TASK REQUIREMENTS = Give the lines below again exactly, starting with the line that holds "The above diagram contains" and going on through the line that holds "with the rest".

GIVEN RECORDS =
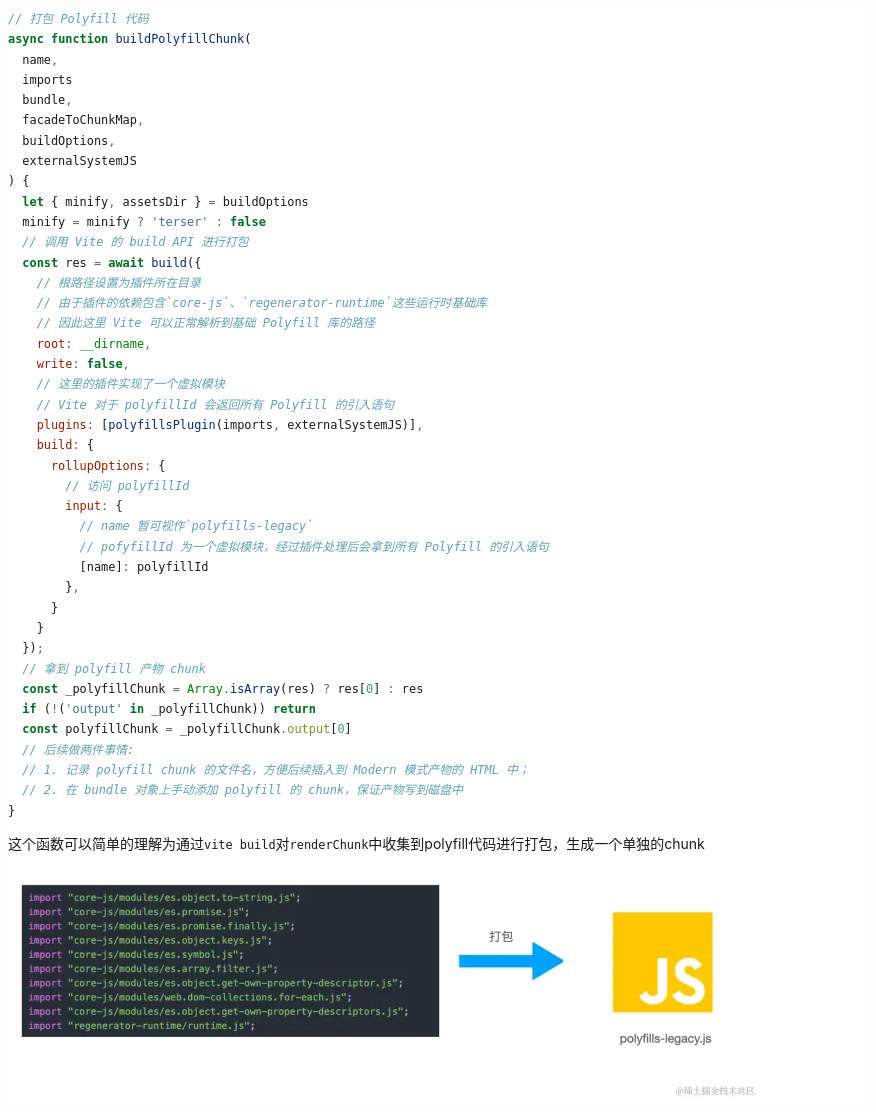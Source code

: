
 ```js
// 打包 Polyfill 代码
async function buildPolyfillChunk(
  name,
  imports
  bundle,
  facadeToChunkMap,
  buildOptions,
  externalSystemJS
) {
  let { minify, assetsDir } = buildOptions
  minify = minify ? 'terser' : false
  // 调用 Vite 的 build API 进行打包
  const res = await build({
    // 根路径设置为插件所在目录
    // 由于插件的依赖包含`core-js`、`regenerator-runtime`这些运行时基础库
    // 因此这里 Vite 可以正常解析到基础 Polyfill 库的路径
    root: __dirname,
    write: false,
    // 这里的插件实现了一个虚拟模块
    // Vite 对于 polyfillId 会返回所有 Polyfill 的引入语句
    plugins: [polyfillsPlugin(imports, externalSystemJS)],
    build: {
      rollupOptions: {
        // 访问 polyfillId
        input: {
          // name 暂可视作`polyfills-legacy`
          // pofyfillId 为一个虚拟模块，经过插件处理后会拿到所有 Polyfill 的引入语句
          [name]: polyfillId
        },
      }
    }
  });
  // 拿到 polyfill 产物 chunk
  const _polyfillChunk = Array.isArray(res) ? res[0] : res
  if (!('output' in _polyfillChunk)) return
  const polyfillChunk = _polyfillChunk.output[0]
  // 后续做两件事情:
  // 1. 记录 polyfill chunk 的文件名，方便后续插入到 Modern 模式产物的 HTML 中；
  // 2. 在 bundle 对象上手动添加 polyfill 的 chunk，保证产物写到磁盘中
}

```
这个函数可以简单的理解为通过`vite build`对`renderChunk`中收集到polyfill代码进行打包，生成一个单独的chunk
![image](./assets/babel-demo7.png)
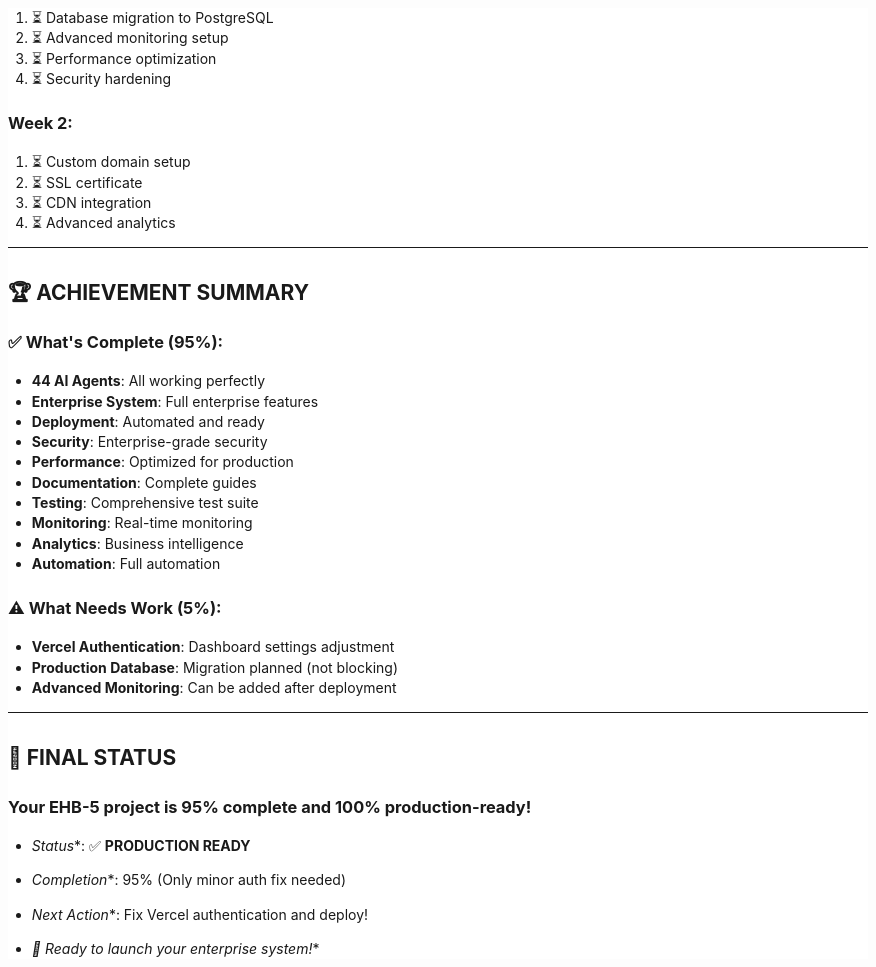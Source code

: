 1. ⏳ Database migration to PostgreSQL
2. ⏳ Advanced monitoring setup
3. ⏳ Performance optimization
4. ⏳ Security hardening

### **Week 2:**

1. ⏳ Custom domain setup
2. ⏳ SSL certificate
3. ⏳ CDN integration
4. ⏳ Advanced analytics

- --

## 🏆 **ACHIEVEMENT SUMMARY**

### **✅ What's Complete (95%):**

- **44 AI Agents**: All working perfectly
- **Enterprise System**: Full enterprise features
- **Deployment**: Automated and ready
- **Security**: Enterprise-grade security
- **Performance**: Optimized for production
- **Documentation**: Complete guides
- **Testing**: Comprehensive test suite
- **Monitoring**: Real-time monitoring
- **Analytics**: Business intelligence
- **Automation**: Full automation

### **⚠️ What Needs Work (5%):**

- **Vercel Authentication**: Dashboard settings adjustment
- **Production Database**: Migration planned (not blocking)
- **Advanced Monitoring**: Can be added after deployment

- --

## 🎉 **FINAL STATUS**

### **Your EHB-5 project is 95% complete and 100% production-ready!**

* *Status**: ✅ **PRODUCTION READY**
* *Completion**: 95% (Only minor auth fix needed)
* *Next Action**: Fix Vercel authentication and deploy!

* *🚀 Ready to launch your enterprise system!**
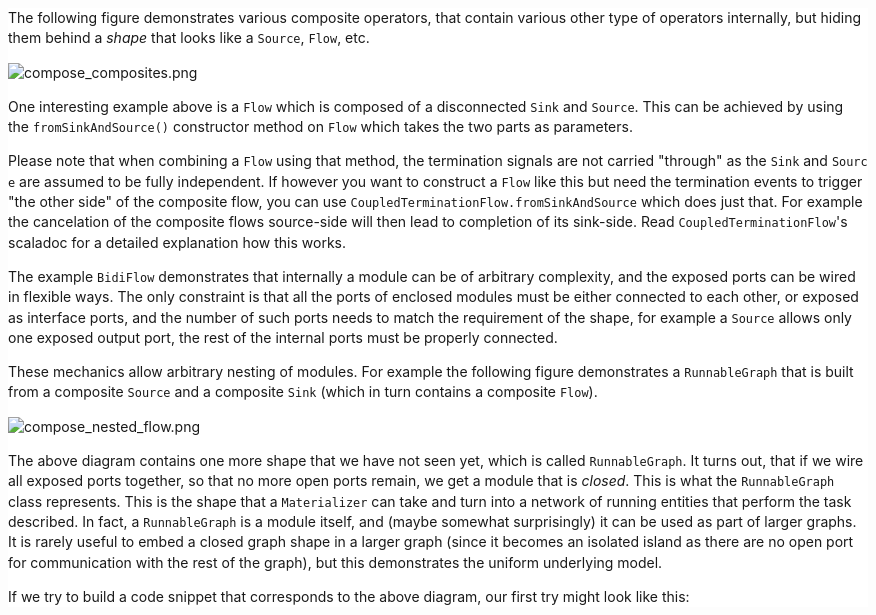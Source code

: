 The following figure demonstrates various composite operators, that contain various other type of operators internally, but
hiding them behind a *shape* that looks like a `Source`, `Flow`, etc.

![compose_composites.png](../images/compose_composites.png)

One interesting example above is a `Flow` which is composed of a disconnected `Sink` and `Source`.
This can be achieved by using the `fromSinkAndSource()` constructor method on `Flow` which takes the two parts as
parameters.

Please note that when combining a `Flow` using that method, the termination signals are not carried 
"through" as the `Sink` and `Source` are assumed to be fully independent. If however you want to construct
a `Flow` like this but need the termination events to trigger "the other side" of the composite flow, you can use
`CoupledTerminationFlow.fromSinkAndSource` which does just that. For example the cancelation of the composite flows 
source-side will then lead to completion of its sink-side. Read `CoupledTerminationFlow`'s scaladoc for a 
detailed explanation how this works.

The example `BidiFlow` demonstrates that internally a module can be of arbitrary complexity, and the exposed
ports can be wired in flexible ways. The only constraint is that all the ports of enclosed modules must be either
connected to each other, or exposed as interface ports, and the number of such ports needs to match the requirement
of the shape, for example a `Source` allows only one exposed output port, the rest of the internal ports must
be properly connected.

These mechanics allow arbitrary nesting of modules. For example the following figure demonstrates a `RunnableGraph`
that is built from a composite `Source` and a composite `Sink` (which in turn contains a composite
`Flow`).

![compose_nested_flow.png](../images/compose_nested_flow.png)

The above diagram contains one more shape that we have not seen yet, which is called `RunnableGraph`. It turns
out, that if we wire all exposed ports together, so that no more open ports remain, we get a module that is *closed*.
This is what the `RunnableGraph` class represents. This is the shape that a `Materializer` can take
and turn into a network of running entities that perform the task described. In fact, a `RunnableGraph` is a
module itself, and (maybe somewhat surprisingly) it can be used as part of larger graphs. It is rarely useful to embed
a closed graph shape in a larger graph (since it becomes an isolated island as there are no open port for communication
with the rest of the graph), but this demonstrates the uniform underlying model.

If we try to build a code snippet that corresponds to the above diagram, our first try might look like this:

EXERCISE RESULT =
The above diagram contains one more shape that we have not seen yet, which is called `RunnableGraph`. It turns
out, that if we wire all exposed ports together, so that no more open ports remain, we get a module that is *closed*.
This is what the `RunnableGraph` class represents. This is the shape that a `Materializer` can take
and turn into a network of running entities that perform the task described. In fact, a `RunnableGraph` is a
module itself, and (maybe somewhat surprisingly) it can be used as part of larger graphs. It is rarely useful to embed
a closed graph shape in a larger graph (since it becomes an isolated island as there are no open port for communication
with the rest of the graph), but this demonstrates the uniform underlying model.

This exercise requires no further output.